> ABOUT THIS TASK:
All entries below must be given again word for word.

> MATERIAL PROVIDED:
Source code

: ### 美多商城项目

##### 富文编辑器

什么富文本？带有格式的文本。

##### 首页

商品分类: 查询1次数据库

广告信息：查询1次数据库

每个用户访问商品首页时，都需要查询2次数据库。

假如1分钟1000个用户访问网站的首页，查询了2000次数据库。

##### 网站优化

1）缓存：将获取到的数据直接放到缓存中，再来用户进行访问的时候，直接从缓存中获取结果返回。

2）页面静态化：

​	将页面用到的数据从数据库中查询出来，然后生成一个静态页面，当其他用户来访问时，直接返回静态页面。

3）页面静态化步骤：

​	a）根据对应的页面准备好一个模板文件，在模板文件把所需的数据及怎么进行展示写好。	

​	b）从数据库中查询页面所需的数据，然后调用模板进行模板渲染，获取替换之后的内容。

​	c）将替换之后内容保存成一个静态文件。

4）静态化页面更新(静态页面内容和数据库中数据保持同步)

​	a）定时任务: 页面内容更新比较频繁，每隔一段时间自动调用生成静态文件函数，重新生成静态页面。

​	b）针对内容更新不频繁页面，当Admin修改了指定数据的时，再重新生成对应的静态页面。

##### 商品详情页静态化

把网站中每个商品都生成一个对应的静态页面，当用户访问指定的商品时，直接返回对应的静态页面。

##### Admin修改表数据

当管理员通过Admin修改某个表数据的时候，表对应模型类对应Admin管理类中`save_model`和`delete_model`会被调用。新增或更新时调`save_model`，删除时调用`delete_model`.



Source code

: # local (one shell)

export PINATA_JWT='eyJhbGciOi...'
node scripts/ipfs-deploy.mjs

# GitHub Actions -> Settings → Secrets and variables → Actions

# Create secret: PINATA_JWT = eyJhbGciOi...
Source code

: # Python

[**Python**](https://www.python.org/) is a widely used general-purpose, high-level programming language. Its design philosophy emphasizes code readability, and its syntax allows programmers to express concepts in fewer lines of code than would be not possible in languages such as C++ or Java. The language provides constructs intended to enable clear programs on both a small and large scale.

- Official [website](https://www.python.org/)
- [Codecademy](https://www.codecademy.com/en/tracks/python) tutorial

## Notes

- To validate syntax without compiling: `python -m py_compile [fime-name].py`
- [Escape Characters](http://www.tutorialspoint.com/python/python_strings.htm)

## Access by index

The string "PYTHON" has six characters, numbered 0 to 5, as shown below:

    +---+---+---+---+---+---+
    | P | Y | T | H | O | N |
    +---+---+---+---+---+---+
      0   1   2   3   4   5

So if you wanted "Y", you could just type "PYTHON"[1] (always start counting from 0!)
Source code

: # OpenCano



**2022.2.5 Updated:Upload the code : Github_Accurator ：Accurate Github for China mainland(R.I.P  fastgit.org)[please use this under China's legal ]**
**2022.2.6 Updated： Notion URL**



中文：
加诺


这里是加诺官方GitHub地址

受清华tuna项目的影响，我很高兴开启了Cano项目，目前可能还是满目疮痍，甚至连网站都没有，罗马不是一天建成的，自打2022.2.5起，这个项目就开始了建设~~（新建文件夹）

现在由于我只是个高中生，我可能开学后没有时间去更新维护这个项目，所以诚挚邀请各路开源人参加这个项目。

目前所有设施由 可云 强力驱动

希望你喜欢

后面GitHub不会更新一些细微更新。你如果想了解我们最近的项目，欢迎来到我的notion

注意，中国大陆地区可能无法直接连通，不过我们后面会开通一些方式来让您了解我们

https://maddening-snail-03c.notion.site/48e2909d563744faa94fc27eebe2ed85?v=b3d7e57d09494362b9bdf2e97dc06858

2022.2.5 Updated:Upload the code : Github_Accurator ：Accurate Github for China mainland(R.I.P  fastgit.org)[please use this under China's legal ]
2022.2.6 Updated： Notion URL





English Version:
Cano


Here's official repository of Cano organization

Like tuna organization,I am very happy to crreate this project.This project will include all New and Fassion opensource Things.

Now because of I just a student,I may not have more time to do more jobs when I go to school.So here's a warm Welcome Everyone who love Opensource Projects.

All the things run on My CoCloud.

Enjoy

> YOUR RESPONSE:
Source code

: ### 美多商城项目

##### 富文编辑器

什么富文本？带有格式的文本。

##### 首页

商品分类: 查询1次数据库

广告信息：查询1次数据库

每个用户访问商品首页时，都需要查询2次数据库。

假如1分钟1000个用户访问网站的首页，查询了2000次数据库。

##### 网站优化

1）缓存：将获取到的数据直接放到缓存中，再来用户进行访问的时候，直接从缓存中获取结果返回。

2）页面静态化：

​	将页面用到的数据从数据库中查询出来，然后生成一个静态页面，当其他用户来访问时，直接返回静态页面。

3）页面静态化步骤：

​	a）根据对应的页面准备好一个模板文件，在模板文件把所需的数据及怎么进行展示写好。	

​	b）从数据库中查询页面所需的数据，然后调用模板进行模板渲染，获取替换之后的内容。

​	c）将替换之后内容保存成一个静态文件。

4）静态化页面更新(静态页面内容和数据库中数据保持同步)

​	a）定时任务: 页面内容更新比较频繁，每隔一段时间自动调用生成静态文件函数，重新生成静态页面。

​	b）针对内容更新不频繁页面，当Admin修改了指定数据的时，再重新生成对应的静态页面。

##### 商品详情页静态化

把网站中每个商品都生成一个对应的静态页面，当用户访问指定的商品时，直接返回对应的静态页面。

##### Admin修改表数据

当管理员通过Admin修改某个表数据的时候，表对应模型类对应Admin管理类中`save_model`和`delete_model`会被调用。新增或更新时调`save_model`，删除时调用`delete_model`.



Source code

: # local (one shell)

export PINATA_JWT='eyJhbGciOi...'
node scripts/ipfs-deploy.mjs

# GitHub Actions -> Settings → Secrets and variables → Actions

# Create secret: PINATA_JWT = eyJhbGciOi...
Source code

: # Python

[**Python**](https://www.python.org/) is a widely used general-purpose, high-level programming language. Its design philosophy emphasizes code readability, and its syntax allows programmers to express concepts in fewer lines of code than would be not possible in languages such as C++ or Java. The language provides constructs intended to enable clear programs on both a small and large scale.

- Official [website](https://www.python.org/)
- [Codecademy](https://www.codecademy.com/en/tracks/python) tutorial

## Notes

- To validate syntax without compiling: `python -m py_compile [fime-name].py`
- [Escape Characters](http://www.tutorialspoint.com/python/python_strings.htm)

## Access by index

The string "PYTHON" has six characters, numbered 0 to 5, as shown below:

    +---+---+---+---+---+---+
    | P | Y | T | H | O | N |
    +---+---+---+---+---+---+
      0   1   2   3   4   5

So if you wanted "Y", you could just type "PYTHON"[1] (always start counting from 0!)
Source code

: # OpenCano



**2022.2.5 Updated:Upload the code : Github_Accurator ：Accurate Github for China mainland(R.I.P  fastgit.org)[please use this under China's legal ]**
**2022.2.6 Updated： Notion URL**



中文：
加诺


这里是加诺官方GitHub地址

受清华tuna项目的影响，我很高兴开启了Cano项目，目前可能还是满目疮痍，甚至连网站都没有，罗马不是一天建成的，自打2022.2.5起，这个项目就开始了建设~~（新建文件夹）

现在由于我只是个高中生，我可能开学后没有时间去更新维护这个项目，所以诚挚邀请各路开源人参加这个项目。

目前所有设施由 可云 强力驱动

希望你喜欢

后面GitHub不会更新一些细微更新。你如果想了解我们最近的项目，欢迎来到我的notion

注意，中国大陆地区可能无法直接连通，不过我们后面会开通一些方式来让您了解我们

https://maddening-snail-03c.notion.site/48e2909d563744faa94fc27eebe2ed85?v=b3d7e57d09494362b9bdf2e97dc06858

2022.2.5 Updated:Upload the code : Github_Accurator ：Accurate Github for China mainland(R.I.P  fastgit.org)[please use this under China's legal ]
2022.2.6 Updated： Notion URL





English Version:
Cano


Here's official repository of Cano organization

Like tuna organization,I am very happy to crreate this project.This project will include all New and Fassion opensource Things.

Now because of I just a student,I may not have more time to do more jobs when I go to school.So here's a warm Welcome Everyone who love Opensource Projects.

All the things run on My CoCloud.

Enjoy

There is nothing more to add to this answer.